Guidance, information and documents to apply for a HMO licence.

Published on: 30 December 2020

Last updated: 24 September 2021

Additional licensing for HMOs came into effect on 30 August 2021. A broader range of properties now require a licence. 

A house in multiple occupation (HMO) is a property which is occupied by three or more people who are not from one household. HMOs include buildings where facilities are shared, but can also include buildings divided into self-contained flats. 

The most appropriate person to apply for the licence is normally the landlord or managing agent, if they are receiving all rents directly. 

We introduced an additional licensing scheme on 30 August 2021, requiring a broader range of HMOs to obtain a licence.

Obtain a copy of the Additional Licensing Designation

The HMO additional licensing designation will cease to have effect on 30 August 2026. The date of 31 August 2026 stated in the public notice of the designation was in error.

Do I need a licence?

Certain HMOs include house and flat shares, bedsits and studio's with shared facilities and also some forms of hostel and staff accommodation may require a licence under Westminster's additional licencing scheme. 

Shared houses and flats

This category describes shared houses or flats where three or more people share facilities such as a kitchen or bathroom and the property is occupied by two or more households.

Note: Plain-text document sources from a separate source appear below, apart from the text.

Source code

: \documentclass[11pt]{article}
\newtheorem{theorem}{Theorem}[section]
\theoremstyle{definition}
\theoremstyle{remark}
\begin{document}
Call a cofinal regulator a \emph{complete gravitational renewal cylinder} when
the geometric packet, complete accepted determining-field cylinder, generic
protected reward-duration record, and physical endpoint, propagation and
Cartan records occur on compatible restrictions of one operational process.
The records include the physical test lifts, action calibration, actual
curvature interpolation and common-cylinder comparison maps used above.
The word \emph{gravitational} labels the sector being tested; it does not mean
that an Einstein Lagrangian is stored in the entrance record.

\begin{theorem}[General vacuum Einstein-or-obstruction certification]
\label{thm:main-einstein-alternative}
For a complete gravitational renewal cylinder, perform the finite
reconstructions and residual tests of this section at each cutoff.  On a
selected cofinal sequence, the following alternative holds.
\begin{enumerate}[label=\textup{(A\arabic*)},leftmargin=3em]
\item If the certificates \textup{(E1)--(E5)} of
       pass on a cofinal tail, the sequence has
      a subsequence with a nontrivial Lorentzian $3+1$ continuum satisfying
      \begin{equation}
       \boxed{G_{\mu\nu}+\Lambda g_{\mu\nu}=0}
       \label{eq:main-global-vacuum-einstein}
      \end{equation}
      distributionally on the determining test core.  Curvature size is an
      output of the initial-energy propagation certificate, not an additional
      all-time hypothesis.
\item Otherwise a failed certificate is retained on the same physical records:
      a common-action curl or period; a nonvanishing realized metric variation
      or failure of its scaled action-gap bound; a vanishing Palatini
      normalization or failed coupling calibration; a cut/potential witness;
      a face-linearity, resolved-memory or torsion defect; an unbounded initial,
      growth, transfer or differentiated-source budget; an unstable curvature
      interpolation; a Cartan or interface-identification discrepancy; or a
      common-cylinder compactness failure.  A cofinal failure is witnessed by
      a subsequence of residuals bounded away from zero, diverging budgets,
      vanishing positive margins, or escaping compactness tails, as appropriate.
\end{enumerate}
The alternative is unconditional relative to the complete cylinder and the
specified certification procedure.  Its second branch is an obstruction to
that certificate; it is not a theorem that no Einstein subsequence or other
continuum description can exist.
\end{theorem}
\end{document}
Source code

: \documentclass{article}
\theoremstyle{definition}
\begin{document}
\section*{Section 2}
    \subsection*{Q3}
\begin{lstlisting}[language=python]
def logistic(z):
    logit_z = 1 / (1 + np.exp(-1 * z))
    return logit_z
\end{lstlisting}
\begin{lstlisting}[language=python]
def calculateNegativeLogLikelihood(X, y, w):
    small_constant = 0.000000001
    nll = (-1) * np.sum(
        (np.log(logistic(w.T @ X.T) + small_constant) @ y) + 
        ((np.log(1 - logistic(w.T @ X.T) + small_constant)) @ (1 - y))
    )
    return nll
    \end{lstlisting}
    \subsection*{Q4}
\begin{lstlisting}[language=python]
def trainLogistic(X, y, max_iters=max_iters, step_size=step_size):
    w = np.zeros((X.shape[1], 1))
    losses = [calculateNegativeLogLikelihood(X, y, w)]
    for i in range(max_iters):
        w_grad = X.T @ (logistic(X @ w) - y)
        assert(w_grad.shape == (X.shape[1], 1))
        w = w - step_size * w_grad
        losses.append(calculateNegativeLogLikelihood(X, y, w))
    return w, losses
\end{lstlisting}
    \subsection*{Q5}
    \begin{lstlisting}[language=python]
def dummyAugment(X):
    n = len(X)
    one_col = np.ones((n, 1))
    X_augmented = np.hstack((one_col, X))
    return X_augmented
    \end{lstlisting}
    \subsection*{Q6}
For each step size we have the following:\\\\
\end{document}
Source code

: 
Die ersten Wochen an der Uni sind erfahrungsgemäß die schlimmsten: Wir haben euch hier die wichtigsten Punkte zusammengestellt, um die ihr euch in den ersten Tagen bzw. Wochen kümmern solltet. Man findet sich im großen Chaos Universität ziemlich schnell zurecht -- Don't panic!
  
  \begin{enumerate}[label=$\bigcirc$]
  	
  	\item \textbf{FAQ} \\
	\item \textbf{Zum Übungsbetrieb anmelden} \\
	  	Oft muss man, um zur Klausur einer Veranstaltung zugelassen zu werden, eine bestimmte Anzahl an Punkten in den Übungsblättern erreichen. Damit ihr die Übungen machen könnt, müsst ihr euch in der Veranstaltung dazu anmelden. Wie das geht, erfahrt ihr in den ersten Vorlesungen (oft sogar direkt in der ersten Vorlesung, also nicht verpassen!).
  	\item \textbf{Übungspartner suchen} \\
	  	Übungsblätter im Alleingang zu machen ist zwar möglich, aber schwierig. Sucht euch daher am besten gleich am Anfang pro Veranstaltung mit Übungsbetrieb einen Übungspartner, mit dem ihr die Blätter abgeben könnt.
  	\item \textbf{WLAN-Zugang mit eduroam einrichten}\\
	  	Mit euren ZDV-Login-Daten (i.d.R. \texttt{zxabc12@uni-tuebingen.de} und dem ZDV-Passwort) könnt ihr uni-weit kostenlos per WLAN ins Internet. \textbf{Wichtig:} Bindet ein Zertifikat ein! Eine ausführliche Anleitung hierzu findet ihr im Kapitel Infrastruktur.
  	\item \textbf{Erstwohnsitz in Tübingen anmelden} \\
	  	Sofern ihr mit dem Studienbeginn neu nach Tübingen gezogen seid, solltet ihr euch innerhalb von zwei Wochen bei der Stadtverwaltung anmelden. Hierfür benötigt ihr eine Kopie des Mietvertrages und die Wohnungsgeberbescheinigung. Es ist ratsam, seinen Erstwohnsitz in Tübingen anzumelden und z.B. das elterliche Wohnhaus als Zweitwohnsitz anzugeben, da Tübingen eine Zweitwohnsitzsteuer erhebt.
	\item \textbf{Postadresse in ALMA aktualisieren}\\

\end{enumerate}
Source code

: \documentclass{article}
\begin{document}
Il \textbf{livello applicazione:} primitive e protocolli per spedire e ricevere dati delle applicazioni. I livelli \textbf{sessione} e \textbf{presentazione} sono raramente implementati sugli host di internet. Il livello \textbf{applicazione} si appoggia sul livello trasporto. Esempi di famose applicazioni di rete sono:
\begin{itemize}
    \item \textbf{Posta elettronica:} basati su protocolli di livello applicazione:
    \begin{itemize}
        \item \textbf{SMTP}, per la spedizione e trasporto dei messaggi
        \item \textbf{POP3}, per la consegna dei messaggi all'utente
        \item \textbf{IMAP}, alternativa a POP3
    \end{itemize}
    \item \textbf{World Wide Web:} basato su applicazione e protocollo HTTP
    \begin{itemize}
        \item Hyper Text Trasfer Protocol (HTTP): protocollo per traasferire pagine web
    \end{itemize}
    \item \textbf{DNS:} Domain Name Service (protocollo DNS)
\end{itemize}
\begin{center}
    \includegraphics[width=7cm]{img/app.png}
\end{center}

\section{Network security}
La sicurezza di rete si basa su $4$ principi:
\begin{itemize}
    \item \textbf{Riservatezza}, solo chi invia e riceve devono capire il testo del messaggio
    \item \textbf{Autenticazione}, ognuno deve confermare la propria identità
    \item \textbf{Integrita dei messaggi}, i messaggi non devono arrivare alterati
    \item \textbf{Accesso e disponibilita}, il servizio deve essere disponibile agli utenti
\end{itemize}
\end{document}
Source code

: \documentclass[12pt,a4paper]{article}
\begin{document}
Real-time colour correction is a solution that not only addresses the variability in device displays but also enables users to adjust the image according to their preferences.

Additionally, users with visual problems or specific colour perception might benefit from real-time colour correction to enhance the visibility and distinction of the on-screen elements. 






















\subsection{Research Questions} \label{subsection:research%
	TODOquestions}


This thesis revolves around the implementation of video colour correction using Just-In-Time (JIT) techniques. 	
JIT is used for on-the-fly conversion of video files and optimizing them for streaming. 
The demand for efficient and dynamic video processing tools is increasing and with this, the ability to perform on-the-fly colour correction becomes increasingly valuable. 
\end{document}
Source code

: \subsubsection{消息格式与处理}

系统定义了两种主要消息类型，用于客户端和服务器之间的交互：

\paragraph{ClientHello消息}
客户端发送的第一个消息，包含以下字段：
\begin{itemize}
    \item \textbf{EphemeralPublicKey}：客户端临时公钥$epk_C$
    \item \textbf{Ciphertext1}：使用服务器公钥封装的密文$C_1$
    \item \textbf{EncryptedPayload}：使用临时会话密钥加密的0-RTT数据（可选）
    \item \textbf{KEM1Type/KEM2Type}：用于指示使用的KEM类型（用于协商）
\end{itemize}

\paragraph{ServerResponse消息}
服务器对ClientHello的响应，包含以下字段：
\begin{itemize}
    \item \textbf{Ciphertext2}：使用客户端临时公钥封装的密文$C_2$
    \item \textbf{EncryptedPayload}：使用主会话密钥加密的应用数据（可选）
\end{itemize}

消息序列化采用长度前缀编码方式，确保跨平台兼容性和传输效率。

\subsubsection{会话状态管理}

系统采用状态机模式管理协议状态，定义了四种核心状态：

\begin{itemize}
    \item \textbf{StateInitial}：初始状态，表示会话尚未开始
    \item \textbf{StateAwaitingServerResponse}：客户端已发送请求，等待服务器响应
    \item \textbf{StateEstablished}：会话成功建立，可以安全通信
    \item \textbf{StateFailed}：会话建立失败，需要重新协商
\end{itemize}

As part of the Additional Licensing Scheme, small HMOs occupied by 3 or more people from 2 or more households will require licensing. This includes HMOs in purpose-built blocks that aren’t currently licensed under the mandatory scheme. The scheme comes into effect on 30 August 2021.

Document
Do you need a HMO licence ? Do you need a HMO licence ?
HMO Licence Checker PDF, 124.79 KB, 2 pages

Licence holder

The most appropriate person to apply for a licence will be the 'person having control' of the property. This is normally the person who receives the rent.

Penalties

Letting out or managing a licensable HMO without a licence and failure to comply with the requirements of a licence is an offence. This can result in an unlimited fine upon conviction or a civil penalty up to £30,000.

Contact us

If you have a question for the property licensing team please email: [email protected]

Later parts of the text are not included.